Alatoi Ishmael Kalsakau is a Vanuatuan politician who has served as Prime Minister of the Republic of Vanuatu since 4 November 2022. He is the head of the Union of Moderate Parties in Vanuatu.

Career

In 2005, Kalsakau was appointed the Legal Counsel of MCA Vanuatu, the Vanuatuan component of the Millennium Challenge Corporation.

Kalsakau was Attorney General of Vanuatu, but resigned the post to contest parliamentary elections. After he lost, he returned to his post of Attorney General, raising concerns from Transparency International.

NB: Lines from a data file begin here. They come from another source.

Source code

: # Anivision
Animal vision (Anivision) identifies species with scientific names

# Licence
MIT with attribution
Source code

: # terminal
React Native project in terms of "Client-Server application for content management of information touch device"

Following the 2012 general election, Kalsakau alleged that three ministers, including Moana Carcasses Kalosil, engaged in vote buying to secure several seats in Port Vila.

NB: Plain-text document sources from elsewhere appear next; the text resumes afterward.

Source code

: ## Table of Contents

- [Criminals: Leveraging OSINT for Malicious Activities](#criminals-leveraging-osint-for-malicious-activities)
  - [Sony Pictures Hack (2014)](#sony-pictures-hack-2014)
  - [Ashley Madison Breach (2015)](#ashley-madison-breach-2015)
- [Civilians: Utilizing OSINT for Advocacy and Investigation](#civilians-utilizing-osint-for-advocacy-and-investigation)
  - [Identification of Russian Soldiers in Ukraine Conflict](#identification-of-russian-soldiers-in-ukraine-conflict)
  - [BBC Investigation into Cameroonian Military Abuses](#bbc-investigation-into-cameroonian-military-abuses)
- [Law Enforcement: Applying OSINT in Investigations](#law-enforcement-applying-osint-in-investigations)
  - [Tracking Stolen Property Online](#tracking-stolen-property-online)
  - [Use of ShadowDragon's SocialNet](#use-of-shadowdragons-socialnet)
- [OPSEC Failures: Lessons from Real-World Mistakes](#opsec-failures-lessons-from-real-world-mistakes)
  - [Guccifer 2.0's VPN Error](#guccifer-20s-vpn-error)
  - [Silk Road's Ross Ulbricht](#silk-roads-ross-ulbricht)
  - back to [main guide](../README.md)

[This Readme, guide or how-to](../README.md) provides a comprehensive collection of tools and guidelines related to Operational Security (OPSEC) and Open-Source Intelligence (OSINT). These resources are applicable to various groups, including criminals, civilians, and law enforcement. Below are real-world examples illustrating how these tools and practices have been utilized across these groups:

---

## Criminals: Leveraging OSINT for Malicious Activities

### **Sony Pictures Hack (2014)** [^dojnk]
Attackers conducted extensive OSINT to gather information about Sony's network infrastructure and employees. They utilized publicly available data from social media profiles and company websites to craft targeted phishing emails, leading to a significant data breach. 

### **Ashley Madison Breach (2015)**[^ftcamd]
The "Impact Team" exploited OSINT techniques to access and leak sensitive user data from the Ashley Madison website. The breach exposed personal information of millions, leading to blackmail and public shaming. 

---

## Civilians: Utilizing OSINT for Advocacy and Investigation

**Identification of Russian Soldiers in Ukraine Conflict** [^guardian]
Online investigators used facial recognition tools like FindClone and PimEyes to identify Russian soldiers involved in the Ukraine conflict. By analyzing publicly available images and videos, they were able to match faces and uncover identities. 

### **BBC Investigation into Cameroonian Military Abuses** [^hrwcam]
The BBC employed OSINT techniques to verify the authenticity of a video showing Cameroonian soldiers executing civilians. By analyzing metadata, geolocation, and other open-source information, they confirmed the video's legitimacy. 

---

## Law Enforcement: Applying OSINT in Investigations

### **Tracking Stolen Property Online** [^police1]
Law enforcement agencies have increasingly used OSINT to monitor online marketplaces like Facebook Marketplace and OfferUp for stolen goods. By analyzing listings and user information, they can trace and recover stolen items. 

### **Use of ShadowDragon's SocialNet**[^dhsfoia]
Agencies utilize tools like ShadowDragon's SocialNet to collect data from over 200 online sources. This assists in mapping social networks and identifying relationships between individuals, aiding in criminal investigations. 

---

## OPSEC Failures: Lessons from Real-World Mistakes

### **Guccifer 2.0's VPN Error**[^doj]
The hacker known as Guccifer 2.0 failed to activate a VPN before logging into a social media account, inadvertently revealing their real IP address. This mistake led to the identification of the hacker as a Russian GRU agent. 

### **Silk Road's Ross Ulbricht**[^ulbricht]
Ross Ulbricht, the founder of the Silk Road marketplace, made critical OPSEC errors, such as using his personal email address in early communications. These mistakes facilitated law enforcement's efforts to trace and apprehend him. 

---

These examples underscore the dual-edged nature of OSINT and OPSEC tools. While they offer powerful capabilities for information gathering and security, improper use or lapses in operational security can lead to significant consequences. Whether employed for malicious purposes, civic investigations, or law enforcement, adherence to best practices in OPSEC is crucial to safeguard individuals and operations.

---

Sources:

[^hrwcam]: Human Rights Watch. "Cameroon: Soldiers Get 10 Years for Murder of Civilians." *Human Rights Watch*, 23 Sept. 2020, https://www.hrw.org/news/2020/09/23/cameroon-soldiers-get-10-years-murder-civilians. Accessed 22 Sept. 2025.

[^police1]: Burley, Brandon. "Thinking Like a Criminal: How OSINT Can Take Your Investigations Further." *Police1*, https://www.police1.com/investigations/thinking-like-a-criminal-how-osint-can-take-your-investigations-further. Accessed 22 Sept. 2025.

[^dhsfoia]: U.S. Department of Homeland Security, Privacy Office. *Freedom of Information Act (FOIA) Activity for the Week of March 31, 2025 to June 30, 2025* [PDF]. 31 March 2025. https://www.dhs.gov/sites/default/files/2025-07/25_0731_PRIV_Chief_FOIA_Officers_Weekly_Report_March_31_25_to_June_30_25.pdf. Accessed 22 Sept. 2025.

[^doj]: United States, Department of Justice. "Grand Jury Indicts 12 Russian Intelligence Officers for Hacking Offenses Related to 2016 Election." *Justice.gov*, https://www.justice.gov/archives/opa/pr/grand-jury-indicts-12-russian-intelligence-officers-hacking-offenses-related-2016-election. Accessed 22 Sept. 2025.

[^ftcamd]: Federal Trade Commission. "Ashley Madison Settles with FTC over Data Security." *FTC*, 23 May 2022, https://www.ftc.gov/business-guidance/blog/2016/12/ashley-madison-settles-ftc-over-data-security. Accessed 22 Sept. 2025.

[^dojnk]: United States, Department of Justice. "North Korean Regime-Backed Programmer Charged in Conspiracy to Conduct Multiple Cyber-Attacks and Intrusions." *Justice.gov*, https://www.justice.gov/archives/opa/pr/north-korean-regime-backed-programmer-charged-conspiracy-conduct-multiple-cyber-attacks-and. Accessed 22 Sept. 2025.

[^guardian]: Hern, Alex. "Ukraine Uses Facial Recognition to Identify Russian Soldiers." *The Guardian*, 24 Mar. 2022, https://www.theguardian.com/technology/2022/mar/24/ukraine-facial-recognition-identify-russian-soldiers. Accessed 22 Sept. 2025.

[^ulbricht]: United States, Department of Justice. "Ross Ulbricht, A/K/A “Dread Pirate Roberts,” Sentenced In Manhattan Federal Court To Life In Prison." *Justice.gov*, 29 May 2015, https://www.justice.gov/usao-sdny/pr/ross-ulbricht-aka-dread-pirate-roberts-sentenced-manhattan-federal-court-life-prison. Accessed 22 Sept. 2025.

In 2014, Kalsakau was re-appointed Attorney General of the Government of Vanuatu.

Kalsakau was confirmed as Leader of the Opposition in February 2016.

Political positions

Kalsakau criticized a government proposal to introduce income tax to Vanuatu, leading a government spokesman to call on him to resign for "misleading statements".

Kalsakau has expressed skepticism regarding increased Chinese involvement in Vanuatu, as well as a lack of transparency regarding loans from China.

Family

Two of Kalsakau's brothers — Ephraim Kasakau and Joshua Kalasakau  — were also elected as Members of Parliament in 2016. His father was First Chief Minister George Kalsakau, who was involved in negotiating Vanuatu's independence from France and the United Kingdom.

References

Living people
Members of the Parliament of Vanuatu
Prime Ministers of Vanuatu
Place of birth missing (living people)
Union of Moderate Parties politicians
Vanuatuan lawyers
Year of birth missing (living people)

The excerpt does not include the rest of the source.